The Nonlocal-to-Local Limit for the Inviscid Leray-α Equations
Jule Schindler, Emil Wiedemann
TL;DR
This work analyzes the nonlocal-to-local (α→0) limit of the inviscid Leray-$α$ equations, addressing both strong convergence on $\mathbb{R}^d$ and weak convergence on bounded domains. It proves strong convergence in $H^s$ for $s> d/2+1$ and $d\in\{2,3\}$ for a broad kernel class, with explicit rates in $H^{s'}$, and it shows weak convergence to Euler solutions on bounded domains under a turbulence-inspired local scaling property, even allowing for anomalous dissipation. The results are obtained without relying on vorticity and under general regularising kernels $K^{α}$, clarifying the relationship between Leray-$α$ regularisation and the Euler dynamics. These findings have implications for understanding nonlocal regularisations in fluid dynamics and for turbulence modeling via α-regularisation approaches.
Abstract
We consider the inviscid Leray-$α$ equations - an inviscid nonlocal regularisation of the Euler equations.

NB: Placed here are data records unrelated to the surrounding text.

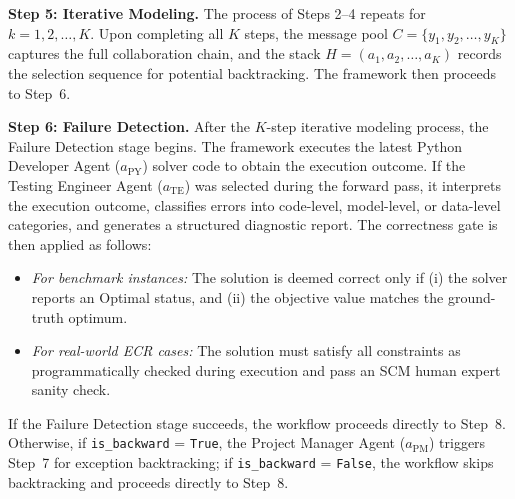 \documentclass[preprint,12pt]{elsarticle}
\begin{document}
\medskip
\noindent\textbf{Step 5: Iterative Modeling.}
The process of Steps 2--4 repeats for $k=1,2,\ldots,K$. Upon completing all $K$ steps, the message pool $C=\{y_1,y_2,\ldots,y_K\}$ captures the full collaboration chain, and the stack $H=(a_1,a_2,\ldots,a_K)$ records the selection sequence for potential backtracking. The framework then proceeds to Step~6.

\medskip
\noindent\textbf{Step 6: Failure Detection.}
After the $K$-step iterative modeling process, the Failure Detection stage begins. The framework executes the latest Python Developer Agent ($a_{\text{PY}}$) solver code to obtain the execution outcome. If the Testing Engineer Agent ($a_{\text{TE}}$) was selected during the forward pass, it interprets the execution outcome, classifies errors into code-level, model-level, or data-level categories, and generates a structured diagnostic report. The correctness gate is then applied as follows:
\begin{itemize}
 \item \textit{For benchmark instances:} The solution is deemed correct only if (i) the solver reports an Optimal status, and (ii) the objective value matches the ground-truth optimum.
 \item \textit{For real-world ECR cases:} The solution must satisfy all constraints as programmatically checked during execution and pass an SCM human expert sanity check.
\end{itemize}
If the Failure Detection stage succeeds, the workflow proceeds directly to Step~8. Otherwise, if \texttt{is\_backward} = \texttt{True}, the Project Manager Agent ($a_{\text{PM}}$) triggers Step~7 for exception backtracking; if \texttt{is\_backward} = \texttt{False}, the workflow skips backtracking and proceeds directly to Step~8.
\end{document}
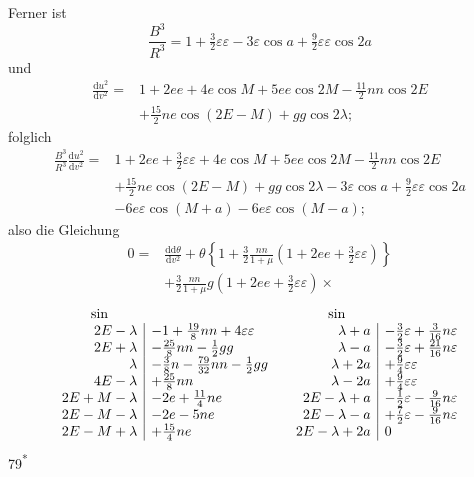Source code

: \noindent Ferner ist
\[
\frac{B^3}{R^3}=1+\tfrac32\varepsilon\varepsilon-3\varepsilon\cos a
+\tfrac92\varepsilon\varepsilon\cos2a
\]
\noindent und
\[
\begin{aligned}
\frac{\mathrm{d}u^2}{\mathrm{d}v^2}={}&1+2ee+4e\cos M+5ee\cos2M
-\tfrac{11}{2}nn\cos2E\\
&+\tfrac{15}{2}ne\cos(2E-M)+gg\cos2\lambda;
\end{aligned}
\]
\noindent folglich
\[
\begin{aligned}
\frac{B^3}{R^3}\frac{\mathrm{d}u^2}{\mathrm{d}v^2}
={}&1+2ee+\tfrac32\varepsilon\varepsilon+4e\cos M+5ee\cos2M
-\tfrac{11}{2}nn\cos2E\\
&+\tfrac{15}{2}ne\cos(2E-M)+gg\cos2\lambda
-3\varepsilon\cos a+\tfrac92\varepsilon\varepsilon\cos2a\\
&-6e\varepsilon\cos(M+a)-6e\varepsilon\cos(M-a);
\end{aligned}
\]
\noindent also die Gleichung
\[
\begin{aligned}
0={}&\frac{\mathrm{dd}\theta}{\mathrm{d}v^2}
+\theta\left\{1+\frac32\frac{nn}{1+\mu}(1+2ee+\tfrac32\varepsilon\varepsilon)\right\}\\
&+\frac32\frac{nn}{1+\mu}g(1+2ee+\tfrac32\varepsilon\varepsilon)\times
\end{aligned}
\]
\begingroup\small
\setlength{\arraycolsep}{3pt}\renewcommand{\arraystretch}{1.5}
\[
\begin{array}{r|l@{\qquad}r|l}
\multicolumn{1}{c}{\sin}& &\multicolumn{1}{c}{\sin}&\\
2E-\lambda&-1+\tfrac{19}{8}nn+4\varepsilon\varepsilon
 &\lambda+a&-\tfrac32\varepsilon+\tfrac{3}{16}n\varepsilon\\
2E+\lambda&-\tfrac{25}{8}nn-\tfrac12gg
 &\lambda-a&-\tfrac32\varepsilon+\tfrac{21}{16}n\varepsilon\\
\lambda&-\tfrac38n-\tfrac{79}{32}nn-\tfrac12gg
 &\lambda+2a&+\tfrac94\varepsilon\varepsilon\\
4E-\lambda&+\tfrac{25}{8}nn
 &\lambda-2a&+\tfrac94\varepsilon\varepsilon\\
2E+M-\lambda&-2e+\tfrac{11}{4}ne
 &2E-\lambda+a&-\tfrac12\varepsilon-\tfrac{9}{16}n\varepsilon\\
2E-M-\lambda&-2e-5ne
 &2E-\lambda-a&+\tfrac72\varepsilon-\tfrac{9}{16}n\varepsilon\\
2E-M+\lambda&+\tfrac{15}{4}ne
 &2E-\lambda+2a&0
\end{array}
\]
\endgroup
\noindent\hfill79\textsuperscript{*}\par
{}
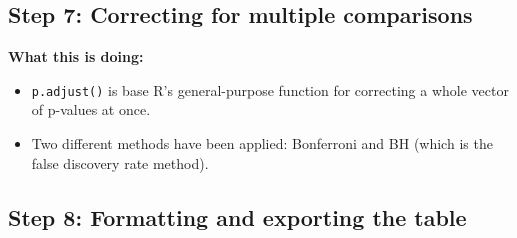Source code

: \documentclass[
  letterpaper,
  DIV=11,
  numbers=noendperiod]{scrreprt}
\newenvironment{Shaded}{\begin{snugshade}}{\end{snugshade}}
\newcommand{\AttributeTok}[1]{\textcolor[rgb]{0.40,0.45,0.13}{#1}}
\newcommand{\FunctionTok}[1]{\textcolor[rgb]{0.28,0.35,0.67}{#1}}
\newcommand{\NormalTok}[1]{\textcolor[rgb]{0.00,0.23,0.31}{#1}}
\newcommand{\OtherTok}[1]{\textcolor[rgb]{0.00,0.23,0.31}{#1}}
\newcommand{\SpecialCharTok}[1]{\textcolor[rgb]{0.37,0.37,0.37}{#1}}
\newcommand{\StringTok}[1]{\textcolor[rgb]{0.13,0.47,0.30}{#1}}
\begin{document}
\subsection{Step 7: Correcting for multiple
comparisons}\label{step-7-correcting-for-multiple-comparisons}

\begin{Shaded}
\end{Shaded}

\textbf{What this is doing:}

\begin{itemize}
\item
  \texttt{p.adjust()} is base R's general-purpose function for
  correcting a whole vector of p-values at once.
\item
  Two different methods have been applied: Bonferroni and BH (which is
  the false discovery rate method).
\end{itemize}

\subsection{Step 8: Formatting and exporting the
table}\label{step-8-formatting-and-exporting-the-table}
\end{document}
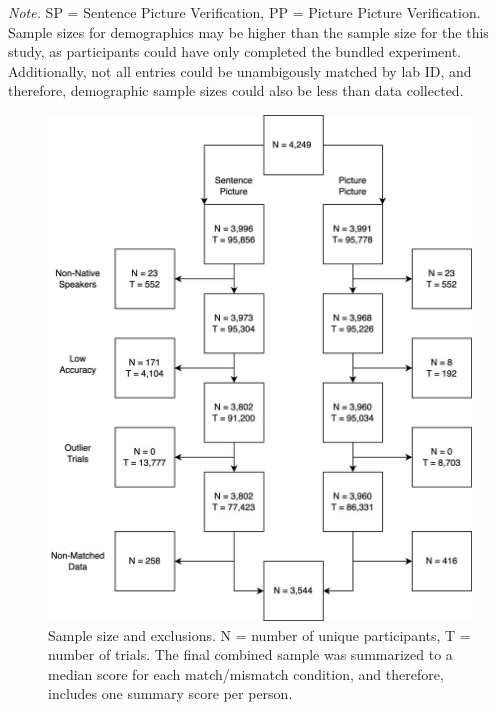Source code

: \documentclass[
  man,floatsintext]{apa7}
\begin{document}
\begin{table}[tbp]
\begin{center}
\begin{threeparttable}
{}

\begin{tablenotes}[para]
\normalsize{\textit{Note.} SP = Sentence Picture Verification, PP = Picture Picture Verification. Sample sizes for demographics may be higher than the sample size for the this study, as participants could have only completed the bundled experiment. Additionally, not all entries could be unambigously matched by lab ID, and therefore, demographic sample sizes could also be less than data collected.}
\end{tablenotes}

\end{threeparttable}
\end{center}

\end{table}

\begin{figure}
\includegraphics[width=5.71in]{includes/fig/psa002_flow.drawio} \caption{Sample size and exclusions. N = number of unique participants, T = number of trials. The final combined sample was summarized to a median score for each match/mismatch condition, and therefore, includes one summary score per person.}\label{fig:sample-fig}
\end{figure}
\end{document}
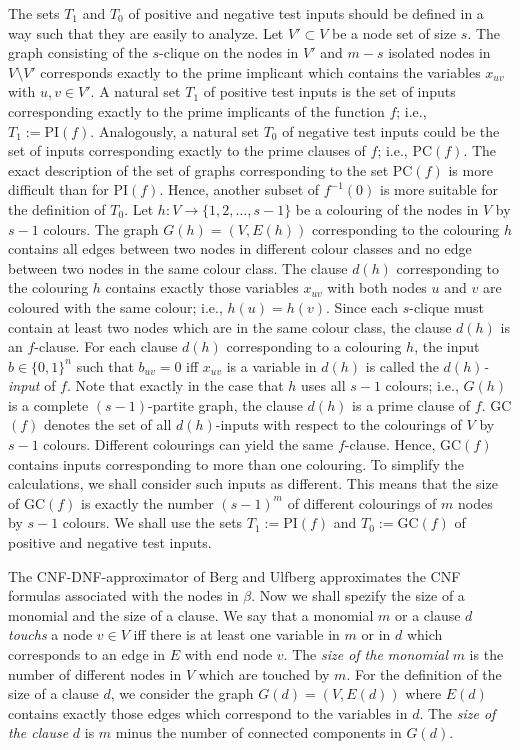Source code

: \documentclass[11pt]{article}
\begin{document}
The sets $T_1$ and $T_0$ of positive and negative test inputs should be defined in a way such that they
are easily to analyze. 
Let $V' \subset V$ be a node set of size $s$. The graph consisting of the $s$-clique on the nodes in $V'$
and $m - s$ isolated nodes in $V \setminus V'$ corresponds exactly to the prime implicant which contains 
the variables $x_{uv}$ with $u,v \in V'$. A natural set $T_1$ of positive test inputs is the set of inputs
corresponding exactly to the prime implicants of the function $f$; i.e., $T_1 := \mbox{PI}(f)$. 
Analogously, a natural set $T_0$ of negative test inputs could be the set of inputs corresponding exactly to
the prime clauses of $f$; i.e., $\mbox{PC}(f)$. The exact description of the set of graphs corresponding to the
set $\mbox{PC}(f)$ is more difficult than for $\mbox{PI}(f)$. Hence, another subset of $f^{-1}(0)$ is more suitable
for the definition of $T_0$. 
Let $h:V \rightarrow \{1,2, \ldots,s-1\}$ be a colouring of the nodes in $V$ by $s-1$ colours. The graph
$G(h) = (V,E(h))$ corresponding to the colouring $h$ contains all edges between two nodes in
different colour classes and no edge between two nodes in the same colour class. The clause $d(h)$ corresponding
to the colouring $h$ contains exactly those variables $x_{uv}$ with both nodes $u$ and $v$ are coloured with the
same colour; i.e., $h(u) = h(v)$. Since each $s$-clique must contain at least two nodes which are in the same colour
class, the clause $d(h)$ is an $f$-clause. For each clause $d(h)$ corresponding to a colouring $h$, the input
$b \in \{0,1\}^n$ such that $b_{uv} = 0$ iff $x_{uv}$ is a variable in $d(h)$ is called the {\em $d(h)$-input} of $f$.
Note that exactly in the case that $h$ uses all $s-1$ colours; i.e., $G(h)$ is a complete $(s-1)$-partite graph, the
clause $d(h)$ is a prime clause of $f$. GC$(f)$ denotes the set of all $d(h)$-inputs with respect to the colourings
of $V$ by $s-1$ colours.
Different colourings can yield the same $f$-clause. Hence, GC$(f)$ contains inputs corresponding to more than one
colouring. To simplify the calculations, we shall consider such inputs as different. This means that
the size of GC$(f)$ is exactly the number $(s-1)^m$ of different colourings of $m$ nodes by $s-1$ colours.
We shall use the sets $T_1 := \mbox{PI}(f)$ and $T_0 := \mbox{GC}(f)$ of positive and negative test inputs.

The CNF-DNF-approximator of Berg and Ulfberg approximates the CNF formulas associated with the nodes in $\beta$.
Now we shall spezify the size of a monomial and the size of a clause.  We say that a monomial $m$ or a clause
$d$ {\em touchs\/} a node $v \in V$ iff there is at least one variable in $m$ or in $d$ which corresponds to an edge
in $E$ with end node $v$.
The {\em size of the monomial\/} $m$ is the number of different nodes in $V$ which are touched by $m$.
For the definition of the size of a clause $d$, we consider the graph $G(d) = (V,E(d))$ where $E(d)$
contains exactly those edges which correspond to the variables in $d$. The {\em size of the clause\/} $d$ is
$m$ minus the number of connected components in $G(d)$.
\end{document}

In the first part, we prove the convergence of strong solutions of the Leray-$α$ equations to strong solutions of the Euler equations in $H^s(\mathbb{R}^d)$ for $s>d/2 +1 $, $d\in \{2,3\}$, for a large class of regularising kernels. In the second part, we consider weak solutions on a bounded domain with a local scaling property far away from the boundary. The scaling relates to second-order structure functions from turbulence theory and does not imply regularity. Nonetheless, under these assumptions, the weak solutions converge to (possibly wild) weak solutions of Euler in $L^2$ for almost every $t$.